Organ of state’ means –

a)    Any national or provincial department;

b)    A municipality contemplated in section 151 of the Constitution;

c)    any functionary or institutions exercising a power or performing a function in terms of the Constitution or a provincial Constitution referred to in section 142 of the Constitution;

d)    the South African Maritime Safety Authority established by section 2 of the South African Maritime Safety Authority Act, 1998 (Act 5 of 1998);

e)    the South African National Roads Agency Limited contemplated in section 3 of the South African National Roads Agency Limited and National Roads Act, 1998 (Act 7 of 1998);

f)    National Ports Authority Limited, contemplated in section 4 of the National Ports Act, 2005, and any entity deemed to be the National Ports Authority in terms of section 3 of that Act;

g)    Any person for whose debt an organ of state contemplated in paragraphs (a) to (f) is liable.

[25]   In terms of paragraph (g) above, the third and fourth respondents fall under the definition of ‘organ of state’. The notice in terms of the Act should have been served on them prior to the proceedings being instituted against them.

[26]   Section 3(4) of the Act reads as follows:

(a)   If an organ of state relies on a creditor’s failure to serve a notice in terms of subsection 2(a), the creditor may apply to a court having jurisdiction for condonation of such failure.

(b)   The court may grant an application referred to in paragraph (a) if it is satisfied that-

i)   the debt has not been extinguished by prescription;

ii)   good cause exists for the failure by the creditor;

iii)   the organ of state was not unreasonably prejudiced by the failure.”

Debt not extinguished by prescription.

[27]   Mr Kufa on behalf of the applicant submitted that the respondents never raised the issue of prescription in their plea.
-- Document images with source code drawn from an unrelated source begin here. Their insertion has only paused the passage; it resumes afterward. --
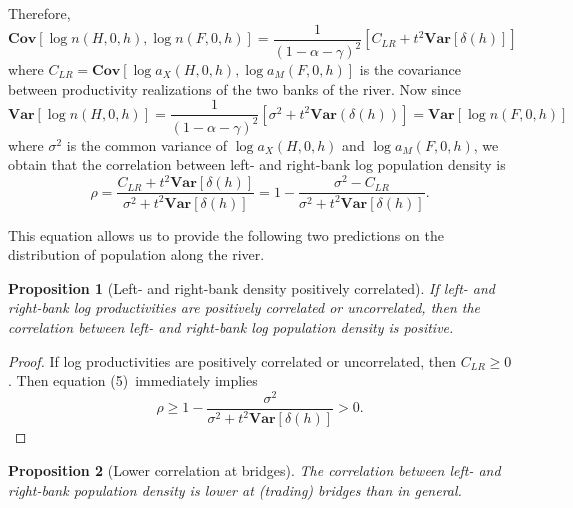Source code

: \documentclass[12pt]{article}
\newtheorem{proposition}{Proposition}
\newcommand{\Var}{\mathbf{Var}}
\newcommand{\Cov}{\mathbf{Cov}}
\begin{document}
Therefore,%
\begin{equation*}
\Cov\left[ \log n\left( H,0,h\right) ,\log n\left( F,0,h\right) \right] =%
\frac{1}{\left( 1-\alpha-\gamma \right) ^{2}}\left[ C_{LR}+t^{2}\Var\left[ \delta
\left( h\right) \right] \right]
\end{equation*}%
where $C_{LR}=\Cov\left[ \log a_{X}\left( H,0,h\right) ,\log a_{M}\left(
F,0,h\right) \right] $ is the covariance between productivity realizations
of the two banks of the river. Now since%
\begin{equation*}
\Var\left[ \log n\left( H,0,h\right) \right] =\frac{1}{\left( 1-\alpha-\gamma
\right) ^{2}}\left[ \sigma ^{2}+t^{2}\Var\left( \delta \left( h\right)
\right) \right] =\Var\left[ \log n\left( F,0,h\right) \right]
\end{equation*}%
where $\sigma ^{2}$ is the common variance of $\log a_{X}\left( H,0,h\right) 
$ and $\log a_{M}\left( F,0,h\right) $, we obtain that the correlation
between left- and right-bank log population density is%
\begin{equation}
\rho =\frac{C_{LR}+t^{2}\Var\left[ \delta \left( h\right) \right] }{\sigma
^{2}+t^{2}\Var\left[ \delta \left( h\right) \right] }=1-\frac{\sigma
^{2}-C_{LR}}{\sigma ^{2}+t^{2}\Var\left[ \delta \left( h\right) \right] }.
\end{equation}

This equation allows us to provide the following two predictions on the
distribution of population along the river.

\begin{proposition}[Left- and right-bank density positively correlated]
If left- and right-bank log productivities are positively correlated or
uncorrelated, then the correlation between left- and right-bank log
population density is positive.
\end{proposition}

\begin{proof}
If log productivities are positively correlated or uncorrelated, then $%
C_{LR}\geq 0$. Then equation (5)\ immediately implies%
\[
\rho \geq 1-\frac{\sigma ^{2}}{\sigma ^{2}+t^{2}\Var\left[ \delta \left(
h\right) \right] }>0\text{.}
\]
\end{proof}

\begin{proposition}[Lower correlation at bridges]
The correlation between left- and right-bank population density is lower at
(trading) bridges than in general.
\end{proposition}
\end{document}
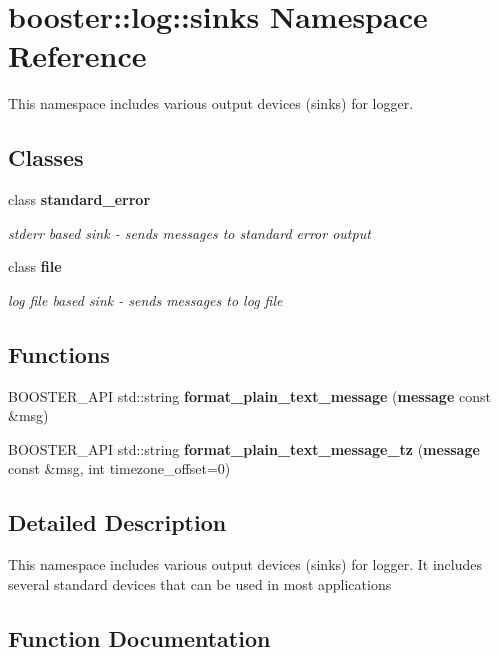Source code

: \section{booster\-:\-:log\-:\-:sinks Namespace Reference}
\label{namespacebooster_1_1log_1_1sinks}


This namespace includes various output devices (sinks) for logger.  


\subsection*{Classes}
\begin{DoxyCompactItemize}
\item 
class {\bf standard\-\_\-error}
\begin{DoxyCompactList}\small\item\em stderr based sink -\/ sends messages to standard error output \end{DoxyCompactList}\item 
class {\bf file}
\begin{DoxyCompactList}\small\item\em log file based sink -\/ sends messages to log file \end{DoxyCompactList}\end{DoxyCompactItemize}
\subsection*{Functions}
\begin{DoxyCompactItemize}
\item 
B\-O\-O\-S\-T\-E\-R\-\_\-\-A\-P\-I std\-::string {\bf format\-\_\-plain\-\_\-text\-\_\-message} ({\bf message} const \&msg)
\item 
B\-O\-O\-S\-T\-E\-R\-\_\-\-A\-P\-I std\-::string {\bf format\-\_\-plain\-\_\-text\-\_\-message\-\_\-tz} ({\bf message} const \&msg, int timezone\-\_\-offset=0)
\end{DoxyCompactItemize}


\subsection{Detailed Description}
This namespace includes various output devices (sinks) for logger. It includes several standard devices that can be used in most applications 

\subsection{Function Documentation}
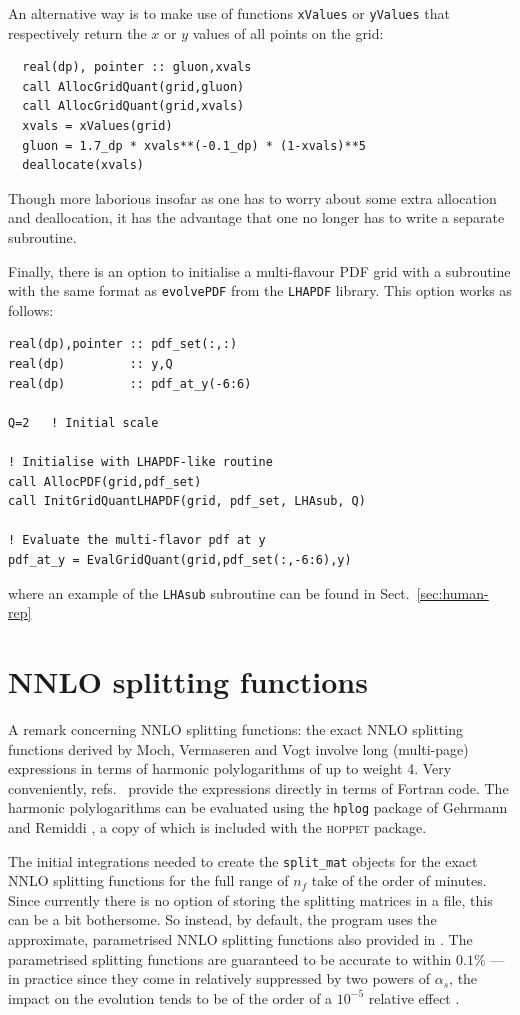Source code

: \documentclass[12pt]{article}
\newcommand{\as}{\alpha_s}
\newcommand{\hoppet}{\textsc{hoppet}\xspace}
\newcommand{\ttt}[1]{\texttt{#1}}
\begin{document}
An alternative way is to
make use of functions \texttt{xValues} or \texttt{yValues} that
respectively return the $x$ or $y$ values of all points on the grid:
\begin{lstlisting}
  real(dp), pointer :: gluon,xvals
  call AllocGridQuant(grid,gluon)
  call AllocGridQuant(grid,xvals)
  xvals = xValues(grid)
  gluon = 1.7_dp * xvals**(-0.1_dp) * (1-xvals)**5 
  deallocate(xvals)
\end{lstlisting}
Though more laborious insofar as one has to worry about some extra
allocation and deallocation, it has the advantage that one no longer
has to write a separate subroutine.

Finally, there is an option to initialise a multi-flavour
PDF grid with a subroutine with the same format as
\ttt{evolvePDF} from the \ttt{LHAPDF} library. This
option works as follows:

\begin{lstlisting}
real(dp),pointer :: pdf_set(:,:)
real(dp)         :: y,Q
real(dp)         :: pdf_at_y(-6:6)

Q=2   ! Initial scale

! Initialise with LHAPDF-like routine
call AllocPDF(grid,pdf_set)
call InitGridQuantLHAPDF(grid, pdf_set, LHAsub, Q)

! Evaluate the multi-flavor pdf at y
pdf_at_y = EvalGridQuant(grid,pdf_set(:,-6:6),y)

\end{lstlisting}
where an example of  the \ttt{LHAsub} subroutine can be found in
Sect.~\ref{sec:human-rep}

\section{NNLO splitting functions}
\label{sect:nnlo}
A remark concerning NNLO splitting functions: the exact NNLO splitting
functions derived by Moch, Vermaseren and Vogt
\cite{NNLO-NS,NNLO-singlet} involve long (multi-page) expressions in
terms of harmonic polylogarithms of up to weight 4. Very conveniently,
refs.~\cite{NNLO-NS,NNLO-singlet} provide the expressions directly in
terms of Fortran code.
%
The harmonic polylogarithms can be evaluated using the \ttt{hplog}
package of Gehrmann and Remiddi \cite{FortranPolyLog}, a copy of which
is included with the \hoppet package. 

The initial integrations needed to create the \ttt{split\_mat} objects
for the exact NNLO splitting functions for the full range of $n_f$
take of the order of minutes.  Since currently there is no option of
storing the splitting matrices in a file, this can be a bit
bothersome. So instead, by default, the program uses the approximate,
parametrised NNLO splitting functions also provided in
\cite{NNLO-NS,NNLO-singlet}. The parametrised splitting functions are
guaranteed to be accurate to within $0.1\%$ --- in practice since they
come in relatively suppressed by two powers of $\as$, the impact on
the evolution tends to be of the order of a  $10^{-5}$ relative effect
\cite{Benchmarks}.
\end{document}
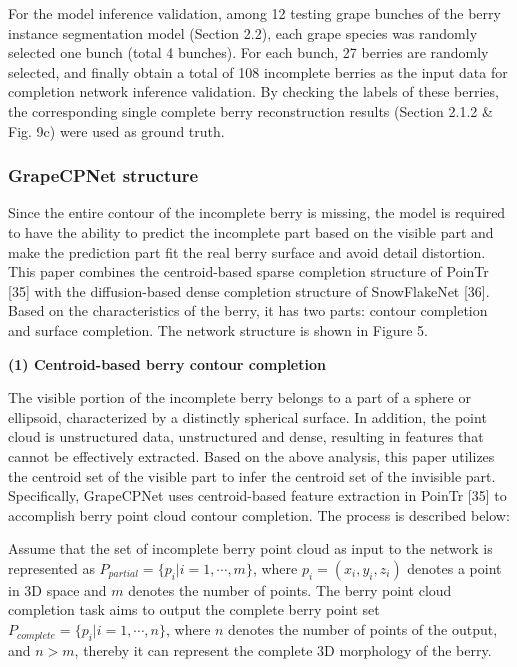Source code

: \documentclass[12pt]{article}
\begin{document}
For the model inference validation, among 12 testing grape bunches of the berry instance segmentation model 
(Section 2.2), each grape species was randomly selected one bunch (total 4 bunches). 
For each bunch, 27 berries are randomly selected, and finally obtain a total of 108 incomplete berries as the input data for completion network inference validation. 
By checking the labels of these berries, the corresponding single complete berry reconstruction results %
(Section 2.1.2 \& Fig. 9c) were used as ground truth.

\subsubsection{GrapeCPNet structure}

Since the entire contour of the incomplete berry is missing, the model is required to have the ability to predict the incomplete part based on the visible part and make the prediction part fit the real berry surface and avoid detail distortion. 
This paper combines the centroid-based sparse completion structure of PoinTr [35] with the diffusion-based dense completion structure of SnowFlakeNet [36]. 
Based on the characteristics of the berry, it has two parts: contour completion and surface completion. The network structure is shown in Figure 5.


{\raggedright\textbf{(1) Centroid-based berry contour completion}}

The visible portion of the incomplete berry belongs to a part of a sphere or ellipsoid, characterized by a distinctly spherical surface. 
In addition, the point cloud is unstructured data, unstructured and dense, resulting in features that cannot be effectively extracted. 
Based on the above analysis, this paper utilizes the centroid set of the visible part to infer the centroid set of the invisible part. 
Specifically, GrapeCPNet uses centroid-based feature extraction in PoinTr [35] to accomplish berry point cloud contour completion. The process is described below: 

Assume that the set of incomplete berry point cloud as input to the network is represented as $P_{partial}=\{p_i | i=1, \cdots, m \}$, where $p_i=(x_i,y_i,z_i)$ denotes a point in 3D space and $m$ denotes the number of points. 
The berry point cloud completion task aims to output the complete berry point set $P_{complete}=\{p_i | i=1, \cdots, n\}$, where $n$ denotes the number of points of the output, and $n > m$, thereby it can represent the complete 3D morphology of the berry.
\end{document}
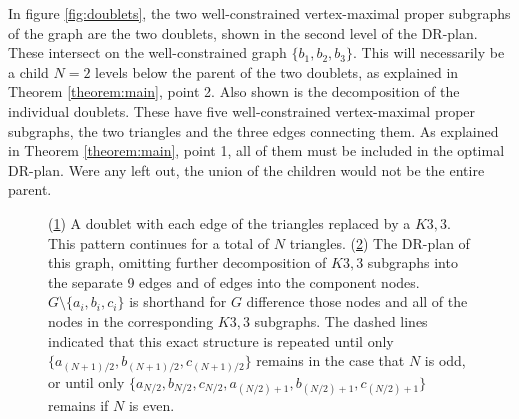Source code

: \begin{example}
    In figure \ref{fig:doublets}, the two well-constrained vertex-maximal proper subgraphs of the graph are the two doublets, shown in the second level of the DR-plan. These intersect on the well-constrained graph $\{b_1,b_2,b_3\}$. This will necessarily be a child $N=2$ levels below the parent of the two doublets, as explained in Theorem \ref{theorem:main}, point 2. Also shown is the decomposition of the individual doublets. These have five well-constrained vertex-maximal proper subgraphs, the two triangles and the three edges connecting them. As explained in Theorem \ref{theorem:main}, point 1, all of them must be included in the optimal DR-plan. Were any left out, the union of the children would not be the entire parent.
\end{example}



\begin{figure*}\centering
\begin{subfigure}{.3\linewidth}\centering
    
    \caption{}\label{fig:c2c3ofk33s:a}
\end{subfigure}%
\begin{subfigure}{.7\linewidth}\centering
    
    \caption{}\label{fig:c2c3ofk33s:b}
\end{subfigure}

\caption{(\ref{fig:c2c3ofk33s:a}) A doublet with each edge of the triangles replaced by a $K3,3$. This pattern continues for a total of $N$ triangles. (\ref{fig:c2c3ofk33s:b}) The DR-plan of this graph, omitting further decomposition of $K3,3$ subgraphs into the separate 9 edges and of edges into the component nodes. $G\setminus\{a_i,b_i,c_i\}$ is shorthand for $G$ difference those nodes and all of the nodes in the corresponding $K3,3$ subgraphs. The dashed lines indicated that this exact structure is repeated until only $\{a_{(N+1)/2},b_{(N+1)/2},c_{(N+1)/2}\}$ remains in the case that $N$ is odd, or until only $\{a_{N/2},b_{N/2},c_{N/2},a_{(N/2)+1},b_{(N/2)+1},c_{(N/2)+1}\}$ remains if $N$ is even.}
\label{fig:c2c3ofk33s}
\end{figure*}






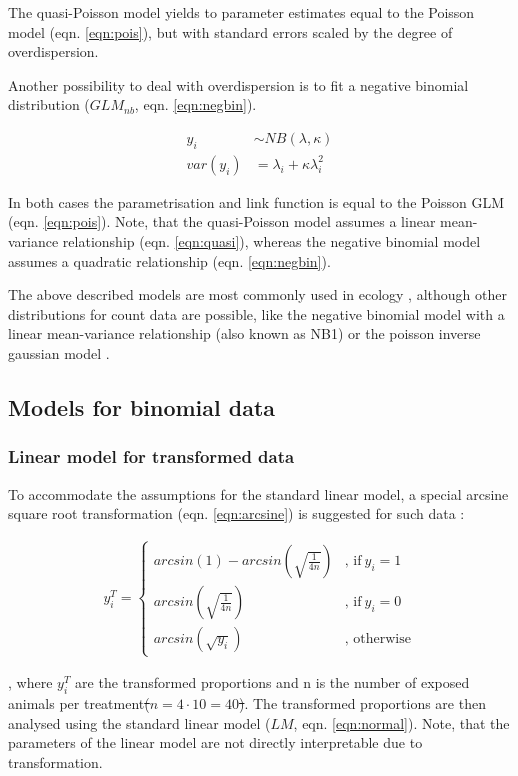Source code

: \documentclass[twocolumn, natbib]{svjour3}
\providecommand{\DIFadd}[1]{{\protect\color{blue}\uwave{#1}}} %
\providecommand{\DIFdel}[1]{{\protect\color{red}\sout{#1}}}                      %
\providecommand{\DIFaddbegin}{} %
\providecommand{\DIFaddend}{} %
\providecommand{\DIFdelbegin}{} %
\providecommand{\DIFdelend}{} %
\begin{document}
The quasi-Poisson model yields to parameter estimates equal to the Poisson model (eqn. \ref{eqn:pois}), but with standard errors scaled by the degree of overdispersion.

Another possibility to deal with overdispersion is to fit a negative binomial distribution ($GLM_{nb}$, eqn. \ref{eqn:negbin}).

\begin{align}
  y_i &\sim NB(\lambda, \kappa) \label{eqn:negbin}  \\
  var(y_i) &= \lambda_i + \kappa \lambda_i^2 \nonumber
\end{align}

In both cases the parametrisation and link function is equal to the Poisson GLM (eqn. \ref{eqn:pois}).
Note, that the quasi-Poisson model assumes a linear mean-variance relationship (eqn. \ref{eqn:quasi}), whereas the negative binomial model assumes a quadratic relationship (eqn. \ref{eqn:negbin}).

The above described models are most commonly used in ecology \citep{ver_hoef_quasi-poisson_2007}, although other distributions for count data are possible, like the negative binomial model with a linear mean-variance relationship (also known as NB1) or the poisson inverse gaussian model \citep{hilbe_modeling_2014}.


\subsection{Models for binomial data}
\subsubsection{Linear model for transformed data}
To accommodate the assumptions for the standard linear model, a special arcsine square root transformation (eqn. \ref{eqn:arcsine}) is suggested for such  data \citep{epa_methods_2002,newman_quantitative_2012}:

\begin{align}
  y_i^T = 
  \begin{cases}  
    arcsin(1) - arcsin(\sqrt{\frac{1}{4n}}) & \text{, if}\ y_i = 1 \\
    arcsin(\sqrt{\frac{1}{4n}}) & \text{, if}\ y_i = 0  \\
    arcsin(\sqrt{y_i}) & \text{, otherwise}
  \end{cases} \label{eqn:arcsine}
\end{align}

, where $y_i^T$ are the transformed proportions and n is the \DIFaddbegin \DIFadd{total }\DIFaddend number of exposed animals per treatment\DIFdelbegin \DIFdel{($n = 4 \cdot 10=40$)}\DIFdelend .
The transformed proportions are then analysed using the standard linear model ($LM$, eqn. \ref{eqn:normal}).
Note, that the parameters of the linear model are not directly interpretable due to transformation.
\end{document}
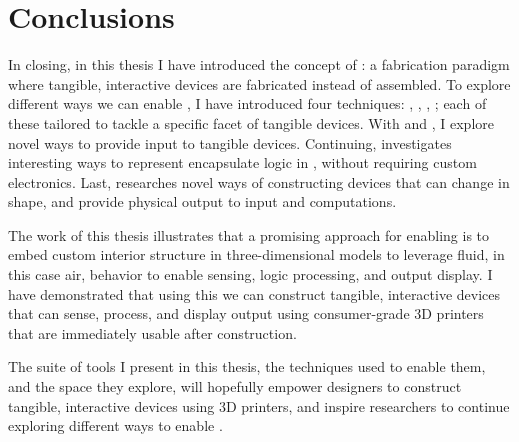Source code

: \chapter{Conclusions} \label{ch:conclusion}
  In closing, in this thesis I have introduced the concept of \papf: a
  fabrication paradigm where tangible, interactive devices are fabricated
  instead of assembled. To explore different ways we can enable \papf, I have
  introduced four techniques: \at, \bh, \al, \mp; each of these tailored to
  tackle a specific facet of tangible devices. With \at and \bh, I explore novel
  ways to provide input to tangible devices. Continuing, \al investigates
  interesting ways to represent encapsulate logic in ,
  without requiring custom electronics.  Last, \mp researches novel ways of
  constructing devices that can change in shape, and provide physical output to
  input and computations.

  The work of this thesis illustrates that a promising approach for enabling
  \papf is to embed custom interior structure in three-dimensional models
  to leverage fluid, in this case air, behavior to enable sensing, logic
  processing, and output display. I have demonstrated that using this
   we can construct tangible, interactive devices that can sense,
  process, and display output using consumer-grade 3D printers that are
  immediately usable after construction.

  The suite of tools I present in this thesis, the techniques used to enable
  them, and the space they explore, will hopefully empower designers to
  construct tangible, interactive devices using 3D printers, and inspire
  researchers to continue exploring different ways to enable \papf.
The issue was only raised for the first time in the respondent’s answering affidavit. This submission loses sight of the provisions of section 3(4)(b)(i) of the Act. The section provides that the court may grant condonation if it is satisfied that the debt has not been extinguished by prescription. The issue of prescription is very crucial as a determining factor when the court exercises its discretion under section 3(4)(b)(i) of the Act.

[28]   Having regard to the authorities referred to above, I conclude that when the applicant issued summons, and served same on the respondents in 2019, the claim for unlawful arrest and detention had already prescribed. The applicant failed to deliver in the prescribed manner, the required notice in terms of the Act. The notice was supposed to have been served within 6 (six) months from the date on which the debt arose. At best for the applicant, the notice should have been delivered to the respondents by no later than 20 January 2015. The notice was therefore more than 3 (three) years out of time.

[29]   It will therefore serve no purpose to grant condonation where the claim has already been extinguished by prescription. Under the circumstances I do not find it necessary to deal with further requirements envisaged in section 3(4)(b).

Costs.

[30]   The respondents asked for costs on a punitive scale against the applicant. I am not persuaded that the respondents are entitled to such a costs order.

[31]   I accordingly make the following order:

1.    The application for condonation for the late giving of a notice in terms of section 3(1) of the Institution of Legal Proceedings against Organs of State Act, 40 of 2002 is dismissed;

2.    The applicant is ordered to pay costs of the application.

M J TEFFO

JUDGE OF THE HIGH COURT

GAUTENG DIVISION, PRETORIA

 

Appearances.

 

For the Applicant                        M Kufa & N Maropene

Instructed by                              Makhafola &Vester Inc

For the Respondents                 M Barnard

Instructed by                              State Attorney Pretoria

Date Heard                                25 January 2021

Date handed down                     23 July 2021

 

[1] Act 40 of 2002

[2] Section 11(d) of Act 68 of 1969.

[3] Section 12(3) of Act 68 of 1969, see also s 3(3) of Act 40 of 2002.

[5] 2018 (5) SA 22 (CC)

[6] 2003 JDR 0498 (T) at para 16. Also referred to by Saner in his book: “Prescription in SA Law” (Issue 23 3-98).